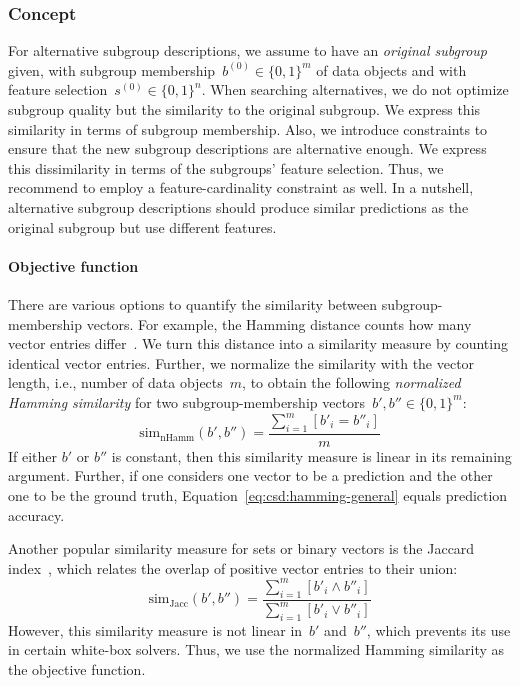 \documentclass{article}
\theoremstyle{definition}
\begin{document}
\subsubsection{Concept}
\label{sec:csd:approach:alternatives:concept}

For alternative subgroup descriptions, we assume to have an \emph{original subgroup} given, with subgroup membership~$b^{(0)} \in \{0, 1\}^m$ of data objects and with feature selection~$s^{(0)} \in \{0, 1\}^n$.
When searching alternatives, we do not optimize subgroup quality but the similarity to the original subgroup. 
We express this similarity in terms of subgroup membership.
Also, we introduce constraints to ensure that the new subgroup descriptions are alternative enough.
We express this dissimilarity in terms of the subgroups' feature selection.
Thus, we recommend to employ a feature-cardinality constraint as well.
In a nutshell, alternative subgroup descriptions should produce similar predictions as the original subgroup but use different features.

\paragraph{Objective function}

There are various options to quantify the similarity between subgroup-membership vectors.
For example, the Hamming distance counts how many vector entries differ~\cite{choi2010survey}.
We turn this distance into a similarity measure by counting identical vector entries.
Further, we normalize the similarity with the vector length, i.e., number of data objects~$m$, to obtain the following \emph{normalized Hamming similarity} for two subgroup-membership vectors~$b', b'' \in \{0, 1\}^m$:
%
\begin{equation}
	\text{sim}_{\text{nHamm}}(b', b'') = \frac{\sum_{i=1}^{m} [b'_i = b''_i]}{m}
	\label{eq:csd:hamming-general}
\end{equation}
%
If either $b'$ or $b''$ is constant, then this similarity measure is linear in its remaining argument.
Further, if one considers one vector to be a prediction and the other one to be the ground truth, Equation~\ref{eq:csd:hamming-general} equals prediction accuracy.

Another popular similarity measure for sets or binary vectors is the Jaccard index~\cite{choi2010survey}, which relates the overlap of positive vector entries to their union:
%
\begin{equation}
	\text{sim}_{\text{Jacc}}(b', b'') = \frac{\sum_{i=1}^{m} [b'_i \land b''_i ]}{\sum_{i=1}^{m} [b'_i \lor b''_i]}
	\label{eq:csd:jaccard}
\end{equation}
%
However, this similarity measure is not linear in~$b'$ and~$b''$, which prevents its use in certain white-box solvers.
Thus, we use the normalized Hamming similarity as the objective function.
\end{document}

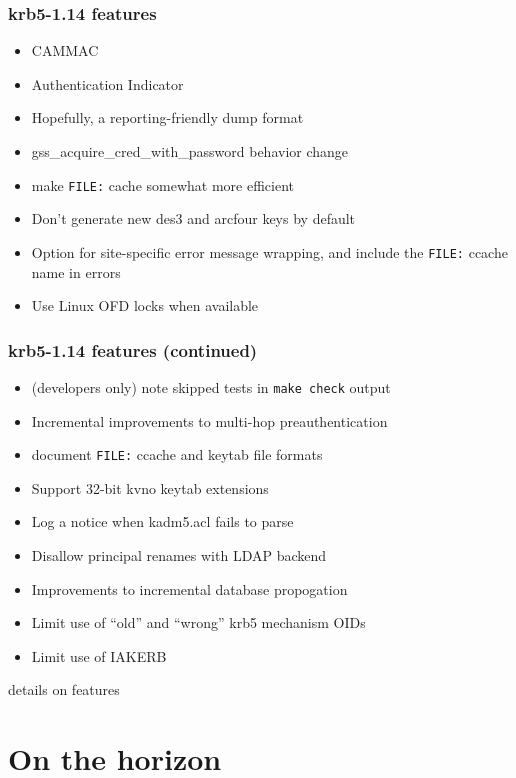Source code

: \documentclass{beamer}
\begin{document}
\begin{frame}[fragile]
\frametitle{krb5-1.14 features}
\begin{itemize}
\item{CAMMAC}
\item{Authentication Indicator}
\item{Hopefully, a reporting-friendly dump format}
\item{gss\_acquire\_cred\_with\_password behavior change}
\item{make \verb+FILE:+ cache somewhat more efficient}
\item{Don't generate new des3 and arcfour keys by default}
\item{Option for site-specific error message wrapping, and include the
	\verb+FILE:+ ccache name in errors}
\item{Use Linux OFD locks when available}
\end{itemize}
\end{frame}
\begin{frame}[fragile]
\frametitle{krb5-1.14 features (continued)}
\begin{itemize}
\item{(developers only) note skipped tests in \verb+make check+ output}
\item{Incremental improvements to multi-hop preauthentication}
\item{document \verb+FILE:+ ccache and keytab file formats}
\item{Support 32-bit kvno keytab extensions}
\item{Log a notice when kadm5.acl fails to parse}
\item{Disallow principal renames with LDAP backend}
\item{Improvements to incremental database propogation}
\item{Limit use of ``old'' and ``wrong'' krb5 mechanism OIDs}
\item{Limit use of IAKERB}
\end{itemize}
\end{frame}

\begin{frame}
details on features
\end{frame}

\section{On the horizon}
\end{document}
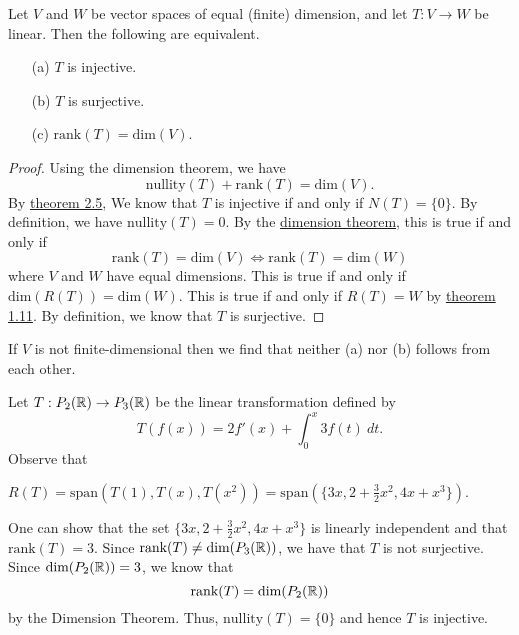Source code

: \begin{theorem}\label{Theorem 2.5}
    Let \( V  \) and \( W  \) be vector spaces of equal (finite) dimension, and let \( T : V \to W  \) be linear. Then the following are equivalent.
    \begin{enumerate}
        \item[(a)] \( T  \) is injective.
        \item[(b)] \( T \) is surjective.
        \item[(c)] \( \text{rank}(T) = \text{dim}(V) \).
    \end{enumerate}
\end{theorem}

\begin{proof}
    Using the dimension theorem, we have
    \[ \text{nullity}(T) + \text{rank}(T) = \text{dim}(V).  \]
    By {\hyperref[Theorem 2.5]{theorem 2.5}}, We know that \( T  \) is injective if and only if \( N(T) = \{ 0  \}  \). By definition, we have  \( \text{nullity}(T) = 0  \). By the {\hyperref[Dimension Theorem]{dimension theorem}}, this is true if and only if 
    \[ \text{rank}(T) = \text{dim}(V) \iff \text{rank}(T) = \text{dim}(W) \]
    where \( V  \) and \( W  \) have equal dimensions.
    This is true if and only if \( \text{dim}(R(T)) = \text{dim}(W ) \). This is true if and only if \( R(T) = W  \) by {\hyperref[Theorem 1.11]{theorem 1.11}}. By definition, we know that \( T \) is surjective. 
\end{proof}

\begin{remark}
    If \( V  \) is not finite-dimensional then we find that neither (a) nor (b) follows from each other.
\end{remark}

\begin{eg}
    Let \( T: P_{2}(\mathbb{R}) \to P_{3}(\mathbb{R})  \) be the linear transformation defined by 
    \[  T(f(x)) = 2 f'(x) + \int_{ 0 }^{ x }  3f(t)  \ dt. \]
    Observe that
    \begin{center}
        \( R(T) = \text{span}(T(1), T(x), T(x^{2})) = \text{span}(\{ 3x, 2 + \frac{ 3 }{ 2 } x^{2} , 4x + x^{3} \} ). \)
    \end{center}
    One can show that the set \( \{ 3x, 2 + \frac{ 3 }{ 2 } x^{2} , 4x + x^{3} \}  \) is linearly independent and that \( \text{rank}(T) = 3  \). Since \( \text{rank}(T) \neq \text{dim}(P_{3}(\mathbb{R})) \), we have that \( T  \) is not surjective. Since \( \text{dim}(P_{2}(\mathbb{R})) = 3  \), we know that
    \[   \text{rank}(T) = \text{dim}(P_{2}(\mathbb{R})) \]
    by the Dimension Theorem. Thus, \( \text{nullity}(T) = \{ 0 \}  \) and hence \( T  \) is injective.
\end{eg}

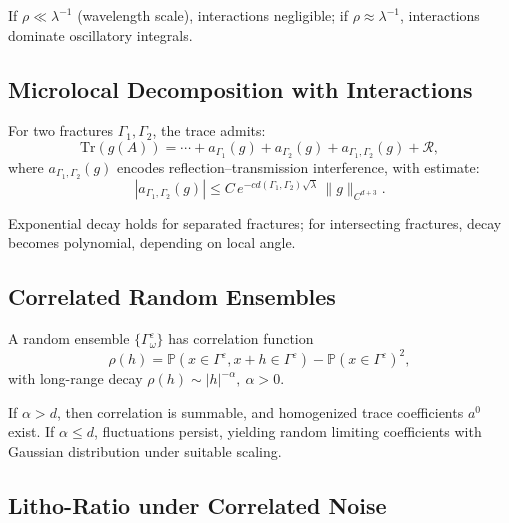 \begin{remark}
If $\rho \ll \lambda^{-1}$ (wavelength scale), interactions negligible; if $\rho \approx \lambda^{-1}$, interactions dominate oscillatory integrals.  
\end{remark}

\subsection{Microlocal Decomposition with Interactions}

\begin{proposition}
For two fractures $\Gamma_1,\Gamma_2$, the trace admits:
\[
\mathrm{Tr}(g(A)) = \cdots + a_{\Gamma_1}(g) + a_{\Gamma_2}(g) + a_{\Gamma_1,\Gamma_2}(g) + \mathcal{R},
\]
where $a_{\Gamma_1,\Gamma_2}(g)$ encodes reflection–transmission interference, with estimate:
\[
|a_{\Gamma_1,\Gamma_2}(g)| \leq C \, e^{-c d(\Gamma_1,\Gamma_2)\sqrt{\lambda}} \, \|g\|_{C^{d+3}}.
\]
\end{proposition}

\begin{remark}
Exponential decay holds for separated fractures; for intersecting fractures, decay becomes polynomial, depending on local angle.  
\end{remark}

\subsection{Correlated Random Ensembles}

\begin{definition}
A random ensemble $\{\Gamma^\varepsilon_\omega\}$ has correlation function 
\[
\rho(h) = \mathbb{P}(x\in \Gamma^\varepsilon, x+h \in \Gamma^\varepsilon) - \mathbb{P}(x\in \Gamma^\varepsilon)^2,
\]
with long-range decay $\rho(h)\sim |h|^{-\alpha}, \ \alpha>0$.  
\end{definition}

\begin{theorem}
If $\alpha>d$, then correlation is summable, and homogenized trace coefficients $a^0$ exist.  
If $\alpha \leq d$, fluctuations persist, yielding random limiting coefficients with Gaussian distribution under suitable scaling.  
\end{theorem}

\subsection{Litho-Ratio under Correlated Noise}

> [What needs to be done] Give again, word for word, the lines above from the first one through the one containing "Thus, we recommend"; no pictures.

> [Final answer]
 \documentclass{article}
\theoremstyle{definition}
\begin{document}
\subsubsection{Concept}
\label{sec:csd:approach:alternatives:concept}

For alternative subgroup descriptions, we assume to have an \emph{original subgroup} given, with subgroup membership~$b^{(0)} \in \{0, 1\}^m$ of data objects and with feature selection~$s^{(0)} \in \{0, 1\}^n$.
When searching alternatives, we do not optimize subgroup quality but the similarity to the original subgroup. 
We express this similarity in terms of subgroup membership.
Also, we introduce constraints to ensure that the new subgroup descriptions are alternative enough.
We express this dissimilarity in terms of the subgroups' feature selection.
Thus, we recommend to employ a feature-cardinality constraint as well.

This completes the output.